The Food Standards Agency has today published research into the length of time coronavirus can survive on the surface of food and packaging.

Last updated: 29 November 2022
Last updated: 29 November 2022

The research, conducted by the University of Southampton, was commissioned by the FSA following the publication of its risk assessment in 2020 which concluded it was very unlikely that humans could catch the virus from food. The study involved deliberately adding virus to the surface of food and packaging. It was not designed to consider the probability that food becomes contaminated under normal conditions, or the probability that virus on food will lead to infection.

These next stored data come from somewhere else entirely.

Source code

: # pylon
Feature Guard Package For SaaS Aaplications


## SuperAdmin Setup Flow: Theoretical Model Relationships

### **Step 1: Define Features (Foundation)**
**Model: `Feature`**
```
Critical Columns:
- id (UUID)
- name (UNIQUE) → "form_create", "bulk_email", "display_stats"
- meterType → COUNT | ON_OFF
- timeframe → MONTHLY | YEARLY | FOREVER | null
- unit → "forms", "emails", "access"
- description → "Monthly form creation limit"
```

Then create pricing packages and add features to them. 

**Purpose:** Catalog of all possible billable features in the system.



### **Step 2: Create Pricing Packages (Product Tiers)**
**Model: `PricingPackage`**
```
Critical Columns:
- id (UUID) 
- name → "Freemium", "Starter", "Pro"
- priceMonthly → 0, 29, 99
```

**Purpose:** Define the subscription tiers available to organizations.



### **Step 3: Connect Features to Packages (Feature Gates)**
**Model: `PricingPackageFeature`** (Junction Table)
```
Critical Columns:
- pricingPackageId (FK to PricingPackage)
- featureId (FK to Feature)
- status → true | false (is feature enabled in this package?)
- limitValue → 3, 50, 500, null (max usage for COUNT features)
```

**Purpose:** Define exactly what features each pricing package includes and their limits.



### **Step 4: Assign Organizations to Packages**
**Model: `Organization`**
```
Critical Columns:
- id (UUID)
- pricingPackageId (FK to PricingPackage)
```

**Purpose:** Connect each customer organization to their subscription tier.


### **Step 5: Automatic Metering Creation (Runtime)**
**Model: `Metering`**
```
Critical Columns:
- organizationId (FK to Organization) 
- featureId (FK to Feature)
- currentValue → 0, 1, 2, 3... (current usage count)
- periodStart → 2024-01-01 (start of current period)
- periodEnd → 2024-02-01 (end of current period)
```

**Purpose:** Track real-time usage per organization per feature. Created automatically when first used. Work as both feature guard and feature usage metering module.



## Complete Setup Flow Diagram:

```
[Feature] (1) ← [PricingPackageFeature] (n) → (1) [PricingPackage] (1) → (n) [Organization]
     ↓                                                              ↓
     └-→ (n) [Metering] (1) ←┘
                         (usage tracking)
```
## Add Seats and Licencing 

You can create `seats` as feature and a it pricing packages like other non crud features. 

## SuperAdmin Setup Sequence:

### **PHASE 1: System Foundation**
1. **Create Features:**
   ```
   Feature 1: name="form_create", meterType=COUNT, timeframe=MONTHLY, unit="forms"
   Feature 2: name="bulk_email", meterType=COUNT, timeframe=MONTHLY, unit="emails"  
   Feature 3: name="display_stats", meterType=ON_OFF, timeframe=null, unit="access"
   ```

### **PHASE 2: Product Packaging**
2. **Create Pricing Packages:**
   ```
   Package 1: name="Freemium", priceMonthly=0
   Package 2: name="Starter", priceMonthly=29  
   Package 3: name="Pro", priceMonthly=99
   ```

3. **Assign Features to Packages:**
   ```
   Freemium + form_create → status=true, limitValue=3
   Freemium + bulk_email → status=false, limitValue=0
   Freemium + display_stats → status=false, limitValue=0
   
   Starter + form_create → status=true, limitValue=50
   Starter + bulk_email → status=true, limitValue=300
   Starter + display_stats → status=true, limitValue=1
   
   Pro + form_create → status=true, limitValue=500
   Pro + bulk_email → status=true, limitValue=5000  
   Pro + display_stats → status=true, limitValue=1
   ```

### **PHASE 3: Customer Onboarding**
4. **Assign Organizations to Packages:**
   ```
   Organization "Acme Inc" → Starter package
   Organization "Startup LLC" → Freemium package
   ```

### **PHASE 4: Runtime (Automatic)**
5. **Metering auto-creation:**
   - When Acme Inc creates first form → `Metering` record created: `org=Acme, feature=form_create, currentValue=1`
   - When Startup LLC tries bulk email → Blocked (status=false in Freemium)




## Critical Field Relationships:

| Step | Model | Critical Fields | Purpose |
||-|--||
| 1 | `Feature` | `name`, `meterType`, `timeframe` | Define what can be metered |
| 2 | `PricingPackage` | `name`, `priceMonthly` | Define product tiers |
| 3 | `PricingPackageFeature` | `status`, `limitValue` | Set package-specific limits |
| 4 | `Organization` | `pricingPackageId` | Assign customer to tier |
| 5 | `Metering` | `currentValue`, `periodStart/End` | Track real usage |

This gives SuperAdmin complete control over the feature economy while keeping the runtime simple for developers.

The study’s results shows that the virus’s survival varied depending on the foods and food packaging examined. On some foods, such as cheese and ham, the virus survived for several days. On others, such as apples and olives, virus levels dropped quickly. For most food products tested there was a ‘significant drop’ in the levels of virus contamination over the first 24 hours. These findings confirm that the overall risk to consumers from coronavirus via food remains very low.

“It is important to ensure that the FSA’s advice is based on the best available evidence at all times.

"In the early stages of the pandemic, we didn’t know much about how the virus would survive on different food surfaces and packaging, so the risk assessment was based on a worst-case assumption.

"This research gives us additional insight into the stability of coronavirus on the surfaces of a variety of foods and confirms that assumptions we made in the early stages of the pandemic were appropriate, and that the probability that you can catch COVID via food is very low.”

Anthony Wilson, Microbiological Risk Assessment Team Leader at the FSA.


The laboratory-based study involved the artificial contamination of coronavirus onto the surfaces of a wide range of foods including various fruits and vegetables, cheese, meats, bread and pastries, and food packaging including plastic trays and bottles, drinks cans and cartons.

The results from this study will not lead to a change in our current advice that there is no need to take additional precautions because of COVID when handling food as long as good hygienic practices are observed. However, they will form part of the evidence considered by the FSA for future risk assessments.